A oggi, la Serbia è il paese europeo con il maggior numero di vaccinazioni in rapporto la popolazione

Mentre in Europa la campagna vaccinale arranca, e in Italia le Regioni sono a corto di dosi, in Serbia l’abbondanza di vaccini ha spinto il governo serbo a invitare gli stranieri a vaccinarsi nel Paese. Se in Norvegia, Turchia, o Austria, sono le agenzie di viaggi a proporre dei pacchetti di vacanze vaccinali verso la Russia, in Serbia è stato lo stesso governo a mettere in piedi un sistema di prenotazione delle dosi aperto a tutti, sia cittadini che stranieri.


Vaccini ai Paesi vicini

Lo scorso weekend, migliaia di persone provenienti dai Paesi vicini, come Macedonia del Nord, Croazia, Bosnia, sono arrivate Belgrado facendo lunghe file fuori dagli hub vaccinali in attesa di essere vaccinati. Le autorità serbe hanno infatti dato la possibilità di ottenere la somministrazione gratuitamente, previa una registrazione online. La Camera di commercio serba aveva inizialmente messo a disposizione 10 mila dosi di vaccino per imprenditori, commercianti e operatori economici dei Paesi vicini, tutti in attesa delle forniture di vaccino previste dal programma internazionale Covax. Ma la campagna vaccinale gratuita è stata poi aperta a tutti, anche a chi non è un imprenditore.

Come prenotarsi

La prenotazione è molto facile. Basta collegarsi alla piattaforma nazionale eUprava. L’unico requisito è quello di possedere un numero di telefono serbo cosi da poter ricever l’sms con l’ora e il luogo della somministrazione. Un’esperienza che è toccata anche a un imprenditore italiano, Simone Avogrado di Vigliano, come racconta lui stesso al Corriere della Sera. Dal portale – spiega – è possibile scegliere anche quale vaccino farsi somministrare. E nel giro di poche settimane è riuscito a ottenere entrambi le dosi del vaccino Pfizer.

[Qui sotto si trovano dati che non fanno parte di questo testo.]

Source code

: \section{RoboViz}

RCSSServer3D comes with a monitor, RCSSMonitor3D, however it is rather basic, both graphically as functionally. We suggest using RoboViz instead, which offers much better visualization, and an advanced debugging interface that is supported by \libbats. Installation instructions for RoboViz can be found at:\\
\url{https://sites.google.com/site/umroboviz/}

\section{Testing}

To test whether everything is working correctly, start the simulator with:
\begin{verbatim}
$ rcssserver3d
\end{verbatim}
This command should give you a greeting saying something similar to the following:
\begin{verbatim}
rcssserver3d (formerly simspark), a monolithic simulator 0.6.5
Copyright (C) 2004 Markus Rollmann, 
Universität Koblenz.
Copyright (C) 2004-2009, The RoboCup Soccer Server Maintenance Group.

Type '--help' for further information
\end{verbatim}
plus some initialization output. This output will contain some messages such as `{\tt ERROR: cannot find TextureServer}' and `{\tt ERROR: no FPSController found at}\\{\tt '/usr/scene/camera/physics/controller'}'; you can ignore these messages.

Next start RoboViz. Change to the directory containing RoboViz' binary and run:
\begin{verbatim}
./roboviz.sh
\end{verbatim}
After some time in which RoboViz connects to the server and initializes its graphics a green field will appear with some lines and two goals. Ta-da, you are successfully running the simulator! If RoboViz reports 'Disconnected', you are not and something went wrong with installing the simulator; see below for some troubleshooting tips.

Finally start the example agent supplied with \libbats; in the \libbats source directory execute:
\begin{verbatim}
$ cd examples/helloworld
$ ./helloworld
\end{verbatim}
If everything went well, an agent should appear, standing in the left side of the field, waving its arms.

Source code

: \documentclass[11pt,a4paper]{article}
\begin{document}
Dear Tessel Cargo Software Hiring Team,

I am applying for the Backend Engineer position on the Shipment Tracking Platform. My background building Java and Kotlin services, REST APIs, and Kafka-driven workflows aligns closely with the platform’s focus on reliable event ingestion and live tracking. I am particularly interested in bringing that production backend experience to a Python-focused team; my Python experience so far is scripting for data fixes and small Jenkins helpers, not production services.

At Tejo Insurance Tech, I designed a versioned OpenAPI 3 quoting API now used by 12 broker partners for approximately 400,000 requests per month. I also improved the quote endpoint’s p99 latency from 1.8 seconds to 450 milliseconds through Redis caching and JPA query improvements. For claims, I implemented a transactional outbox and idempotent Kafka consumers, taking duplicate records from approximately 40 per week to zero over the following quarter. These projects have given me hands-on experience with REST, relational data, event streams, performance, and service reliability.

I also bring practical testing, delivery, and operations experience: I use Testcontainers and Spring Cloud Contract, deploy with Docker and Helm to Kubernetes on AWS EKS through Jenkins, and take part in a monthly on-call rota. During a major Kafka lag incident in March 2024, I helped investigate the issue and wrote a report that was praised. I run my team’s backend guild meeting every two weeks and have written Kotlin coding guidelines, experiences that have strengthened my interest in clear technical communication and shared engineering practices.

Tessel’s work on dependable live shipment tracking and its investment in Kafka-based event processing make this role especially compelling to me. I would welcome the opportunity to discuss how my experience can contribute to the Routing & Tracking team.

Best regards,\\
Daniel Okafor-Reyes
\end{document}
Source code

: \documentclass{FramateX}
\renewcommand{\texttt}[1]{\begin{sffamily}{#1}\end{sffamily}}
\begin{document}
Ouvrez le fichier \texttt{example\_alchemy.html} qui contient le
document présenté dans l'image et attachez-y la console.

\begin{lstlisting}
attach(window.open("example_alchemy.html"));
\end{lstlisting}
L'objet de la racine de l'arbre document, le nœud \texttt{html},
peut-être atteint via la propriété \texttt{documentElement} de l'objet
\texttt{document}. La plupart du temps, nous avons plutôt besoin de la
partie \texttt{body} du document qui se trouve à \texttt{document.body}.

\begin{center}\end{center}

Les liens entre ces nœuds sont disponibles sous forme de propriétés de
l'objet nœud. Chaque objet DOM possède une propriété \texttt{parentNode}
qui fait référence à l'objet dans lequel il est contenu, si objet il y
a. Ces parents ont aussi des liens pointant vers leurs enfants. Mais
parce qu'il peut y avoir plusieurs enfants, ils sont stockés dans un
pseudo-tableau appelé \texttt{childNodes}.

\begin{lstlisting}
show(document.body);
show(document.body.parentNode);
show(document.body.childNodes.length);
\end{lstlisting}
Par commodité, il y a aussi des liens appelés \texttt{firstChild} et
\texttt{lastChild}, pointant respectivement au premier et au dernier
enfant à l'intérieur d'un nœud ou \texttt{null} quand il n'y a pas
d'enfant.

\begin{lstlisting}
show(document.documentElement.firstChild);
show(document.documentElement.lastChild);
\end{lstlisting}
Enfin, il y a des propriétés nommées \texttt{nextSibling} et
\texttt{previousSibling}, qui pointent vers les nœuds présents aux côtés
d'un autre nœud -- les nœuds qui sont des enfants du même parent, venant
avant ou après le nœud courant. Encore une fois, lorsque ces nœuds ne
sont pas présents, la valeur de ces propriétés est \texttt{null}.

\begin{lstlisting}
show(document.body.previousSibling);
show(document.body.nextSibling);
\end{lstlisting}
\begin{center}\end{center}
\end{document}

La strategia serba sui vaccini

La Serbia dispone di un’ampia quantità di vaccini dopo che a gennaio ha ricevuto – primo paese in Europa – milioni di dosi del vaccino cinese Sinovac. Belgrado ha ottenuto però anche migliaia di dosi dello Sputnik V, oltre che avere la possibilità di somministrare anche Pfizer e AstraZeneca. E proprio perché dalle 20 alle 25 mila dosi stavano per scadere, la Serbia ha deciso di aprire i suoi confini per evitare di dover buttare via migliaia di dosi. Ma non solo, negli ultimi giorni, Belgrado ha donato altre 40 mila dosi del vaccino Sputnik V alla Macedonia del Nord. Mentre altre 20 mila dosi saranno consegnate successivamente. La Serbia nelle scorse settimane aveva già donato alla Macedonia del Nord oltre 8 mila dosi di vaccino Pfizer-BioNTech, con le quali era stato possibile cominciare a vaccinare medici e personale sanitario. Ma non solo. La Serbia è anche il primo Paese d’Europa ad aver consentito la vaccinazione anti Covid gratuita ai migranti.

Tuttavia, avvertono però gli analisti, il presidente serbo Vucic, come molti altri Paesi, avrebbe deciso di sfruttare la grande disponibilità di vaccini come arma diplomatica per rafforzare la sua influenza sulla Regione balcanica. A oggi, la Serbia è il paese europeo con il maggior numero di vaccinazioni in rapporto la popolazione. Nell’arco di tre mesi Belgrado è riuscita a vaccinare il 15,6% della popolazione. Un numero addirittura più alto del Regno Unito che è arrivato al 7.7%.